------ GIVEN ENTRIES ------

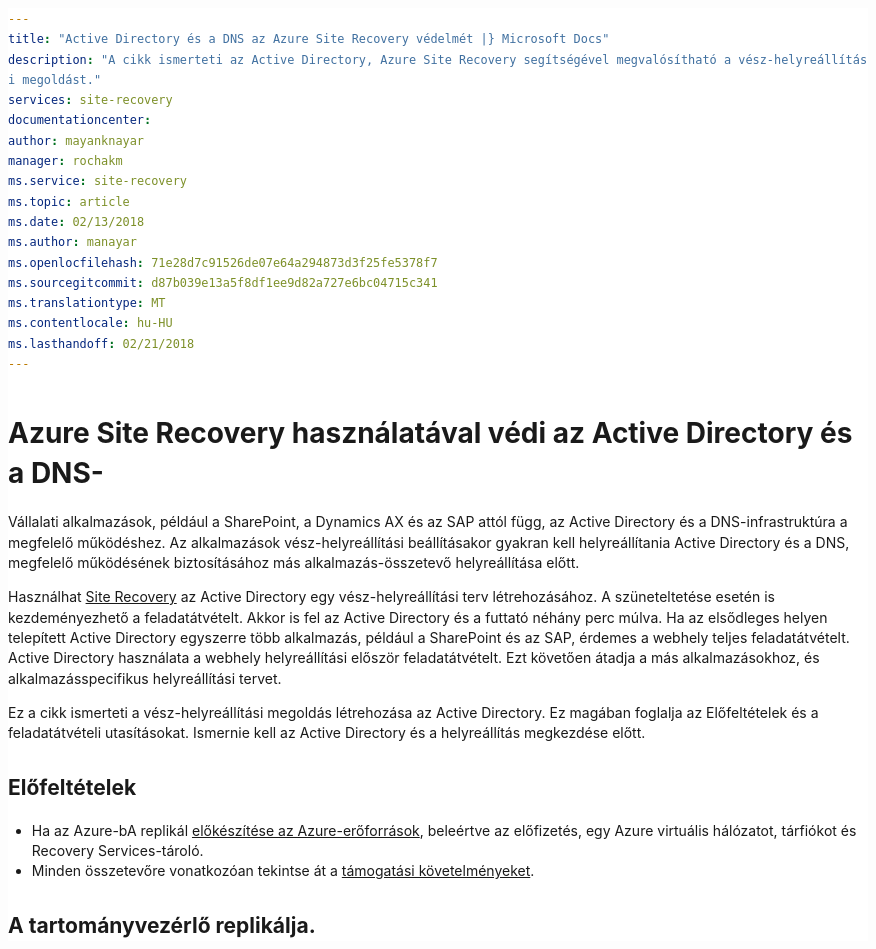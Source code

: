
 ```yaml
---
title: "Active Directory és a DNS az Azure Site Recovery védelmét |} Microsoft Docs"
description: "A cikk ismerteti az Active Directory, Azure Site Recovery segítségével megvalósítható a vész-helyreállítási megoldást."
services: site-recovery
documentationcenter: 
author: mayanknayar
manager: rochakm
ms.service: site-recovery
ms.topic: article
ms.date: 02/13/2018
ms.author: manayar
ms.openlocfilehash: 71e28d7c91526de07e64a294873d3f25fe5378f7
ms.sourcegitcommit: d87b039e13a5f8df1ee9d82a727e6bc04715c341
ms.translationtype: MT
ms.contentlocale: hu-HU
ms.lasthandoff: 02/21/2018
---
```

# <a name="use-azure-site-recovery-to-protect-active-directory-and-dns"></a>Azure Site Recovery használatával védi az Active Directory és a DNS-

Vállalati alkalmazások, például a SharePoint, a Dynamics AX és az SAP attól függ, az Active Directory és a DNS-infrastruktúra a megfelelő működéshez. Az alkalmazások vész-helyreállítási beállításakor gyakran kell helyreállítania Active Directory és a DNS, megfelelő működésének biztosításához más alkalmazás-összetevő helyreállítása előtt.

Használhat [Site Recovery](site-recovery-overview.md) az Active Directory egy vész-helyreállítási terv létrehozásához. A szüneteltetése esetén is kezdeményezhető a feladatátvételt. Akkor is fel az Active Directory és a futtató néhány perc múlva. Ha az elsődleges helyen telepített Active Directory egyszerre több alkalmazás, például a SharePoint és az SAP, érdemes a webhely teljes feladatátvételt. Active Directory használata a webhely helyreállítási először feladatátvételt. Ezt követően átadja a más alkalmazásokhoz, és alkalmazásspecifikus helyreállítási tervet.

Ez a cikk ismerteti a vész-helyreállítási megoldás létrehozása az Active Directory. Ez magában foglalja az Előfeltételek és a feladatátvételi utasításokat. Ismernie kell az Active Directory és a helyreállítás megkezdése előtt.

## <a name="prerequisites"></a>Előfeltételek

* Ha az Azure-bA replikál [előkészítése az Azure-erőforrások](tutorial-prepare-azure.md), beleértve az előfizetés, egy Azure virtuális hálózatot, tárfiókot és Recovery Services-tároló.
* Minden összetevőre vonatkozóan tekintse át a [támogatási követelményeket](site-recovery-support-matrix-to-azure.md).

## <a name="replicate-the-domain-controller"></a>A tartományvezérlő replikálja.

------
------ GIVEN ENTRIES ------

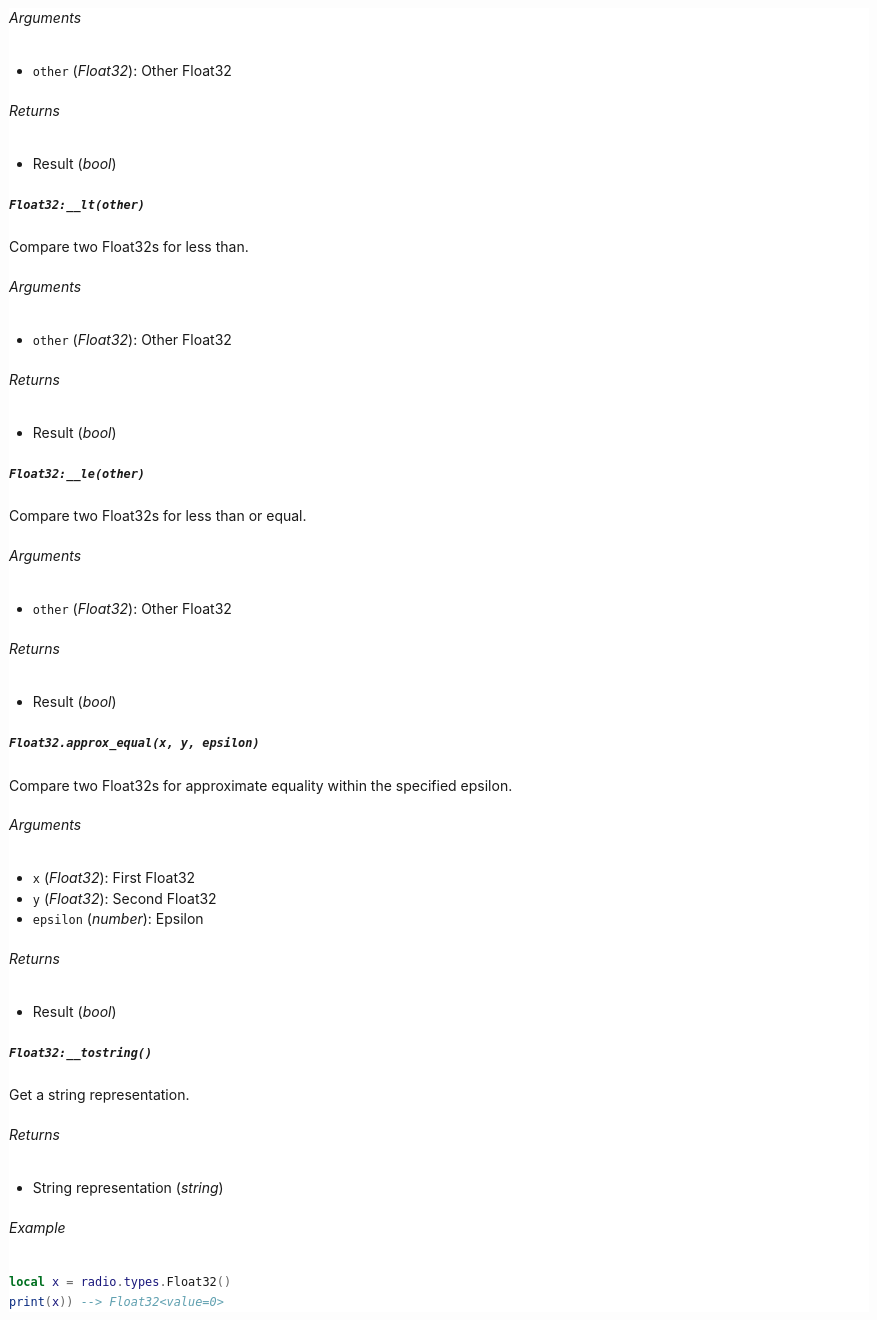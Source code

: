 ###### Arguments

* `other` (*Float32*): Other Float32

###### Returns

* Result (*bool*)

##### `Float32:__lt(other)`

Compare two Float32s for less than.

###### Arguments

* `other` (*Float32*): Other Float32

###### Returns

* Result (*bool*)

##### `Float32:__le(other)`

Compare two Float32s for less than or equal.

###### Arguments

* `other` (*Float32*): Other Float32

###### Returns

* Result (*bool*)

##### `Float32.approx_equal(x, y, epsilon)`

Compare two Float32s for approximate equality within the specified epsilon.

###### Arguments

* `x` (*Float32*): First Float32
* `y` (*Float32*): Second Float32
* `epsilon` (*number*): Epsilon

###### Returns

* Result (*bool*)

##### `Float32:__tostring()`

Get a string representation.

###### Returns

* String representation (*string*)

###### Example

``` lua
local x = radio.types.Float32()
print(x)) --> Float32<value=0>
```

------

### GOAL OF THE EXERCISE
Go through the listing above and copy each line that contains "Előfeltételek".

### COMPLETED TASK
Ez a cikk ismerteti a vész-helyreállítási megoldás létrehozása az Active Directory. Ez magában foglalja az Előfeltételek és a feladatátvételi utasításokat. Ismernie kell az Active Directory és a helyreállítás megkezdése előtt.
## <a name="prerequisites"></a>Előfeltételek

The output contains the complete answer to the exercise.